Ruling 7-0, NY High Court Says Policies That Tie Benefits To Marriage Might Disadvantage Gays
FOR IMMEDIATE RELEASE
NEW YORK – The highest court in New York state today unanimously ruled that university policies that require couples to be married in order to qualify for subsidized housing can be challenged as discrimination based on sexual orientation.
The American Civil Liberties Union sued Yeshiva University on behalf of two lesbian graduate students who were denied access to university-subsidized housing for couples. Today, the New York Court of Appeals in Albany ruled that lower courts erred in finding that Yeshiva’s policy didn’t violate New York City’s gay rights law.

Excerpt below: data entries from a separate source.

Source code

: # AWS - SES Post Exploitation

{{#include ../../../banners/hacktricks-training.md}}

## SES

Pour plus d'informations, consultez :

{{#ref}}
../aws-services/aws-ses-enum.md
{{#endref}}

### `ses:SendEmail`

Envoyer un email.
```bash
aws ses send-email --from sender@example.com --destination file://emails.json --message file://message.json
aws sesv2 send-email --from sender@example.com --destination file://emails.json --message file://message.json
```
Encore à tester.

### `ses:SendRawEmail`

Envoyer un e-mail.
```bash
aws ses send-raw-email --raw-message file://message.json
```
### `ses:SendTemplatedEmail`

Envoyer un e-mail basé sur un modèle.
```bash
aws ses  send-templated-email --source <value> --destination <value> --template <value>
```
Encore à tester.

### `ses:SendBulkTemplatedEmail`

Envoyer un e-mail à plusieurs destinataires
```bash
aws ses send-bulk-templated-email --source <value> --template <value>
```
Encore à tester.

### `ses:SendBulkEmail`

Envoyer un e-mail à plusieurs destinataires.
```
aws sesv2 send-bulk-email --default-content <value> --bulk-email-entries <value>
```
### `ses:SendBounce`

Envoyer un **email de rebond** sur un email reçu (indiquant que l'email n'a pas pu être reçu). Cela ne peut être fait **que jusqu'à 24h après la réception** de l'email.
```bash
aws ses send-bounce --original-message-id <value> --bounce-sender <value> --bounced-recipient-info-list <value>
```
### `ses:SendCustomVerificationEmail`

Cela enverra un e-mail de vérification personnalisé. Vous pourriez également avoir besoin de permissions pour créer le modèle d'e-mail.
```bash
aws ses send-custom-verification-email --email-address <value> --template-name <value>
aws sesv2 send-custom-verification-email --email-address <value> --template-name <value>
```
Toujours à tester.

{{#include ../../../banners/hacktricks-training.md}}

“This is a huge victory,” said James Esseks, a partner at the New York law firm of Vladeck, Waldman, Elias & Engelhard, who volunteered with the ACLU on the case. “The court’s decision today says that if you make marriage the primary qualification for anything, you are likely going to wind up discriminating against lesbians and gay men.”
Lower courts had ruled that Yeshiva’s policy was not discriminatory because it “had the same impact on non-married heterosexual students as it had on non-married homosexual students.” Today, the Court of Appeals said this was the wrong standard.
“The decision says if using marriage as a qualification in effect excludes lesbians and gay men – and it always will as long as gay people can’t marry – then policies tying benefits to marriage discriminate on the basis of sexual orientation,” said Esseks, who starts work as the ACLU Lesbian & Gay Rights Project’s Litigation Director later this month.
The ACLU has worked for more than two decades to convince the government that it’s unfair to insist that people be married in order to have their relationships recognized, Esseks said. “This is a giant step forward in getting that almost self-evident idea accepted,” he explained.
Today’s decision will likely have an impact far beyond New York state, according to Matt Coles, Director of the ACLU Lesbian & Gay Rights Project. The court based its decision on the landmark 1971 U.S. Supreme Court decision striking down Duke Power Company’s requirement that upper-level employees have high school diplomas because it had the effect of keeping African Americans out of jobs.
“Most state courts rely on the Duke Power case and similar federal decisions to interpret state anti-discrimination laws,” Coles said. “This court’s analysis of the Duke Power case means the decision will be important way beyond the borders of New York State.”
The lawsuit against Yeshiva University is the first in the nation challenging a policy that offers subsidized housing to graduate students and their married spouses. Hundreds of universities nationwide offer such housing – and about half of them exclude lesbian and gay couples, who then pay hundreds of dollars a month in extra rent and commuting costs to live off-campus.
As a result of the lawsuit, ACLU campus groups and gay student organizations began working to change similar policies at universities nationwide. The University of California in Santa Barbara changed its policy as result, and others – including Tulane University and Colorado State University – clarified their policies to provide equal benefits to same-sex couples.
The ACLU lawsuit, initially filed in 1998, charged that Yeshiva’s housing policy violates New York City law barring discrimination based on sexual orientation, as well as state law prohibiting marital status discrimination. Today’s ruling allowed the marital status claim to be dismissed.
Since Yeshiva is not a religious institution (with the exception of certain programs), attorneys for the university have not made any claims that the anti-gay housing policy has anything to do with religion. Instead, Yeshiva University said the ACLU’s problem was actually with the state’s marriage laws, which were not the university’s fault.
In her concurrence of today’s unanimous decision, Chief Judge Judith Kaye disagreed today. “The state marriage law merely defines who can and cannot marry,” she wrote. “It was not intended to permit landlords to violate New York City’s laws against housing discrimination.”